Нам тут, в Пондишери, еще повезло. Мы не страдали от садистов, досаждавших европейским и американским зоопаркам. И все-таки однажды у нас пропал бразильский агути – отец подозревал, что его украли и съели. У птиц – фазанов, павлинов, ара – выдергивали перья любители диковинных сувениров. Как-то раз мы поймали чокнутого, который крался с ножом к загону с азиатским оленьком, – безумец оправдывался, что решил-де проучить злого Равану (в «Рамаяне» тот похитил Ситу, жену Рамы, обернувшись оленем). Еще одного кретина схватили за руку, когда он собирался украсть кобру. Спасли обоих: кобру – от рабской доли и ужасной музыки, а вора – от верного смертельного укуса. Случалось нам разбираться и с камнеметчиками – они считали, что звери слишком разленились, и хотели их расшевелить. А однажды был случай с женщиной, которую лев сцапал за сари. Она закружилась, как юла, предпочтя смертельный стыд смертельному же исходу. И то был не просто несчастный случай. Женщина подошла к клетке, просунула руку и взмахнула краешком сари прямо перед львиной мордой, правда зачем – для нас так и осталось загадкой. Она не пострадала: очарованные мужчины толпой кинулись ей на выручку. Отцу же она взволнованно сказала: «Неслыханное дело – чтобы лев пожирал сари из хлопка! А я-то думала, они едят только мясо». Но больше всего нам докучали любители подкармливать животных. Хоть мы и глядели в оба, доктор Атал, наш ветеринар, мог определить по числу зверей, страдавших расстройствами желудка, какие дни были для зоопарка самыми горячими. Энтериты с гастритами, возникавшими от переедания углеводов, главным образом сахара, он называл «закусонитами». Жаль, что люди так падки на сладкое. И уверены, что зверям на пользу все, что ни дай. Как бы не так. У одного нашего губача случился тяжелейший геморрагический энтерит после того как кто-то угостил его тухлой рыбой, думая, что делает добро.

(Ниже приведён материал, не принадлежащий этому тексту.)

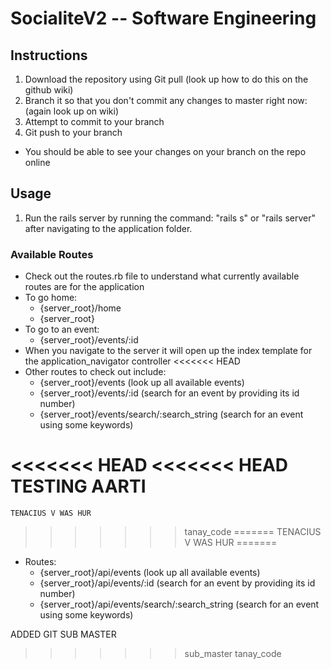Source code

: # SocialiteV2 -- Software Engineering

## Instructions
1. Download the repository using Git pull (look up how to do this on the github wiki)
2. Branch it so that you don't commit any changes to master right now: (again look up on wiki)
3. Attempt to commit to your branch
4. Git push to your branch

- You should be able to see your changes on your branch on the repo online

## Usage
1. Run the rails server by running the command: "rails s" or "rails server" after navigating to the application folder.

### Available Routes
- Check out the routes.rb file to understand what currently available routes are for the application
- To go home:
	- {server_root}/home
	- {server_root}
- To go to an event:
	- {server_root}/events/:id
- When you navigate to the server it will open up the index template for the application_navigator controller
<<<<<<< HEAD
- Other routes to check out include:
	- {server_root}/events (look up all available events)
	- {server_root}/events/:id (search for an event by providing its id number)
	- {server_root}/events/search/:search_string (search for an event using some keywords)

<<<<<<< HEAD
<<<<<<< HEAD
TESTING AARTI
=======
	TENACIUS V WAS HUR
>>>>>>> tanay_code
=======
	TENACIUS V WAS HUR
=======
- Routes:
	- {server_root}/api/events (look up all available events)
	- {server_root}/api/events/:id (search for an event by providing its id number)
	- {server_root}/api/events/search/:search_string (search for an event using some keywords)

ADDED GIT SUB MASTER
>>>>>>> sub_master
>>>>>>> tanay_code
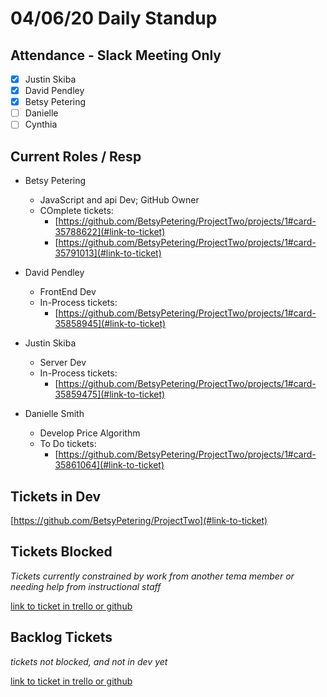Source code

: # 04/06/20 Daily Standup

## Attendance - Slack Meeting Only

- [x] Justin Skiba
- [x] David Pendley
- [x] Betsy Petering
- [ ] Danielle
- [ ] Cynthia

## Current Roles / Resp

- Betsy Petering
  - JavaScript and api Dev; GitHub Owner
  - COmplete tickets:
    - [https://github.com/BetsyPetering/ProjectTwo/projects/1#card-35788622](#link-to-ticket)
    - [https://github.com/BetsyPetering/ProjectTwo/projects/1#card-35791013](#link-to-ticket)

- David Pendley
  - FrontEnd Dev
  - In-Process tickets:
    - [https://github.com/BetsyPetering/ProjectTwo/projects/1#card-35858945](#link-to-ticket)

- Justin Skiba
  - Server Dev
  - In-Process tickets:
    - [https://github.com/BetsyPetering/ProjectTwo/projects/1#card-35859475](#link-to-ticket)

- Danielle Smith
  - Develop Price Algorithm
  - To Do tickets:
    - [https://github.com/BetsyPetering/ProjectTwo/projects/1#card-35861064](#link-to-ticket)

## Tickets in Dev

[https://github.com/BetsyPetering/ProjectTwo](#link-to-ticket)

## Tickets Blocked

_Tickets currently constrained by work from another tema member or needing help from instructional staff_

[link to ticket in trello or github](#link-to-ticket)

## Backlog Tickets

_tickets not blocked, and not in dev yet_

[link to ticket in trello or github](#link-to-ticket)
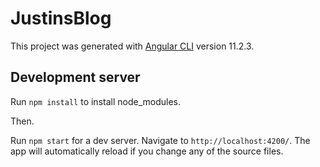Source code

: # JustinsBlog

This project was generated with [Angular CLI](https://github.com/angular/angular-cli) version 11.2.3.

## Development server

Run `npm install` to install node_modules.

Then.

Run `npm start` for a dev server. Navigate to `http://localhost:4200/`. The app will automatically reload if you change any of the source files.


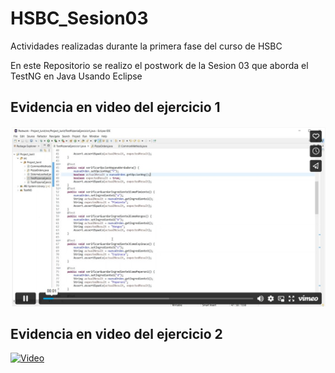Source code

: # HSBC_Sesion03
Actividades realizadas durante la primera fase del curso de HSBC

En este Repositorio se realizo el postwork de la Sesion 03 que aborda el TestNG en Java Usando Eclipse

## Evidencia en video del ejercicio 1

[![Video](/src/evidencia1.jpg)](https://vimeo.com/manage/videos/777748477/player)

## Evidencia en video del ejercicio 2

[![Video](/src/Screnshoot2.jpg)](https://vimeo.com/manage/videos/777748452/player)

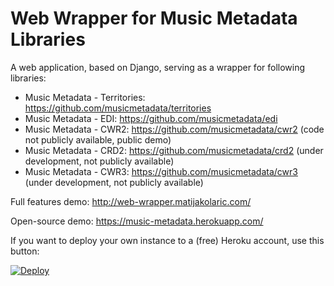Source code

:# Web Wrapper for Music Metadata Libraries

A web application, based on Django, serving as a wrapper for following libraries:

* Music Metadata - Territories: https://github.com/musicmetadata/territories
* Music Metadata - EDI: https://github.com/musicmetadata/edi
* Music Metadata - CWR2: https://github.com/musicmetadata/cwr2 (code not publicly available, public demo)
* Music Metadata - CRD2: https://github.com/musicmetadata/crd2 (under development, not publicly available)
* Music Metadata - CWR3: https://github.com/musicmetadata/cwr3 (under development, not publicly available)

Full features demo: http://web-wrapper.matijakolaric.com/

Open-source demo: https://music-metadata.herokuapp.com/

If you want to deploy your own instance to a (free) Heroku account, use this button:

[![Deploy](https://www.herokucdn.com/deploy/button.svg)](https://heroku.com/deploy)
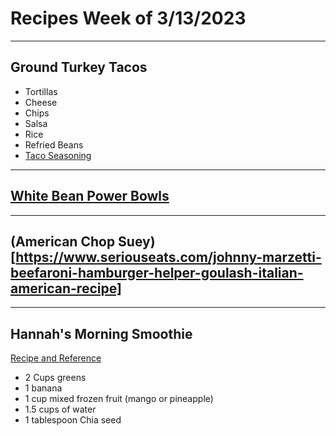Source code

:# Recipes Week of 3/13/2023

---

## Ground Turkey Tacos

- Tortillas
- Cheese
- Chips
- Salsa
- Rice
- Refried Beans
- [Taco Seasoning](./TacoSeasoning.md)

---

## [White Bean Power Bowls](./KaleAndWhiteBeanSalad.md)

---

## (American Chop Suey)[https://www.seriouseats.com/johnny-marzetti-beefaroni-hamburger-helper-goulash-italian-american-recipe]

---

## Hannah's Morning Smoothie

[Recipe and Reference](https://joyfoodsunshine.com/green-smoothie/)

- 2 Cups greens
- 1 banana
- 1 cup mixed frozen fruit (mango or pineapple)
- 1.5 cups of water
- 1 tablespoon Chia seed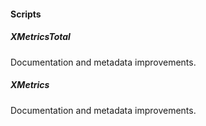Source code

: #### Scripts

##### XMetricsTotal
Documentation and metadata improvements.

##### XMetrics
Documentation and metadata improvements.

На стене сразу же за билетной кассой отец вывел огненной краской надпись:
ИЗВЕСТНО ЛИ ВАМ, КАКОЙ ЗВЕРЬ В ЗООПАРКЕ САМЫЙ ОПАСНЫЙ?
Стрелка указывала на занавесочку. К занавесочке всегда тянулось столько загребущих рук, что ее приходилось то и дело менять. А за нею висело зеркало.
Но из личного опыта я узнал, что куда более опасным, не чета нам, отец считает другого зверя, самого что ни на есть обычного, – встречается он на всех континентах и живет везде и всюду: это грозный вид Animalus anthropomorphicus, то есть зверь в человеческом представлении. Мы все хоть раз да видели его, а то и держали у себя дома. Зверь этот самый «смышленый», самый «ласковый», самый «дружелюбный», самый «верный», самый «чуткий». Такие звери таятся в засаде во всех магазинах игрушек и детских зверинцах. Что только про них не рассказывают! Они – извечные антиподы тех «вредных», «кровожадных», «наглых» животных, что так притягивают маньяков, о которых я уже говорил и которые, вооружившись кто тростью, кто зонтом, обрушивают на них всю свою ярость. В обоих случаях мы глядим на зверя и будто глядимся в зеркало. Навязчивая убежденность в том, что человек – пуп земли, – беда не только богословов, но и зоологов.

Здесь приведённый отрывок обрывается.